#### REQUIRED ACTION
Only the lines below starting at the one containing "on the tabs" and ending at the one containing "storing location data" belong in the answer, each copied exactly.

▼

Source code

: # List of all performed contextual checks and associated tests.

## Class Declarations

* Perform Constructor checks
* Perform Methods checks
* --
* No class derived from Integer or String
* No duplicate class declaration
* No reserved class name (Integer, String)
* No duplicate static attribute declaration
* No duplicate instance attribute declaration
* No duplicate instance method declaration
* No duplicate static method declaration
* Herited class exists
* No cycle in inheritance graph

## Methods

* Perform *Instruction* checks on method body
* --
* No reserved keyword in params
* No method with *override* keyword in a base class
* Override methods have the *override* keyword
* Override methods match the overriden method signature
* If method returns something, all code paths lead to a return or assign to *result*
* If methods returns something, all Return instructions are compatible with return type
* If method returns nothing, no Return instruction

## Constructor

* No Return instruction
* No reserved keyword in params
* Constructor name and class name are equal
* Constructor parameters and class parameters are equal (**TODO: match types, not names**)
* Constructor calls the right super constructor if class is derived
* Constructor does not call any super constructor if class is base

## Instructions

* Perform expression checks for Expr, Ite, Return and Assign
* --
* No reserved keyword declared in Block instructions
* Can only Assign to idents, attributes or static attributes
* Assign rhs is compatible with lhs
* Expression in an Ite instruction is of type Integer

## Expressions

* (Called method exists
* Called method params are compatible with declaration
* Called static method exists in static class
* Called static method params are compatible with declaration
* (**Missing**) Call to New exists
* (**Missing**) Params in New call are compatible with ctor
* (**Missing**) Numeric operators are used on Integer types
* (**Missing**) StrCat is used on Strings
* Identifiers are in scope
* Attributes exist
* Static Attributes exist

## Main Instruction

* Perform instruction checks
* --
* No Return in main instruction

▲
▼

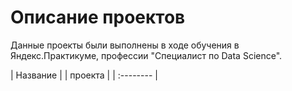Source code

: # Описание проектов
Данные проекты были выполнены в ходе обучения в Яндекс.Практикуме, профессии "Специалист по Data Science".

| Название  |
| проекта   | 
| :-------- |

▲
▼

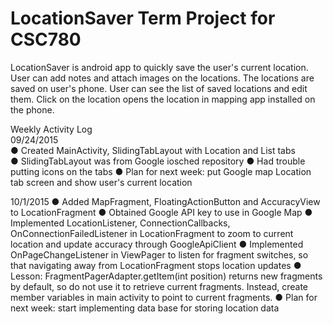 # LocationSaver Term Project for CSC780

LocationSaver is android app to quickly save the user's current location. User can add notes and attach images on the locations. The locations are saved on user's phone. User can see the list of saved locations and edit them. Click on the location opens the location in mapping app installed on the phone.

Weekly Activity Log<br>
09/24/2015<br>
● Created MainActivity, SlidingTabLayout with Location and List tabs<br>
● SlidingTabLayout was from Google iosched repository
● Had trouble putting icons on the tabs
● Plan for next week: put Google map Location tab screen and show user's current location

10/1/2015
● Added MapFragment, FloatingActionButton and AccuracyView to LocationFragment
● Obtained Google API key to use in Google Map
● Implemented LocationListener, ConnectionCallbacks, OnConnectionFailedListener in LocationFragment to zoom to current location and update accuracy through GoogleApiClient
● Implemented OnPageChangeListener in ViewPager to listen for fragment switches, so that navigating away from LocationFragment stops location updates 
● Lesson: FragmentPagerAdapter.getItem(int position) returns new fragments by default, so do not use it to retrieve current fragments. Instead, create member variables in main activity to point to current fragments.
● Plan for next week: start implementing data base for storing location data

▲

#### OUTPUT FOR THIS EXERCISE
● Had trouble putting icons on the tabs
● Plan for next week: put Google map Location tab screen and show user's current location

10/1/2015
● Added MapFragment, FloatingActionButton and AccuracyView to LocationFragment
● Obtained Google API key to use in Google Map
● Implemented LocationListener, ConnectionCallbacks, OnConnectionFailedListener in LocationFragment to zoom to current location and update accuracy through GoogleApiClient
● Implemented OnPageChangeListener in ViewPager to listen for fragment switches, so that navigating away from LocationFragment stops location updates 
● Lesson: FragmentPagerAdapter.getItem(int position) returns new fragments by default, so do not use it to retrieve current fragments. Instead, create member variables in main activity to point to current fragments.
● Plan for next week: start implementing data base for storing location data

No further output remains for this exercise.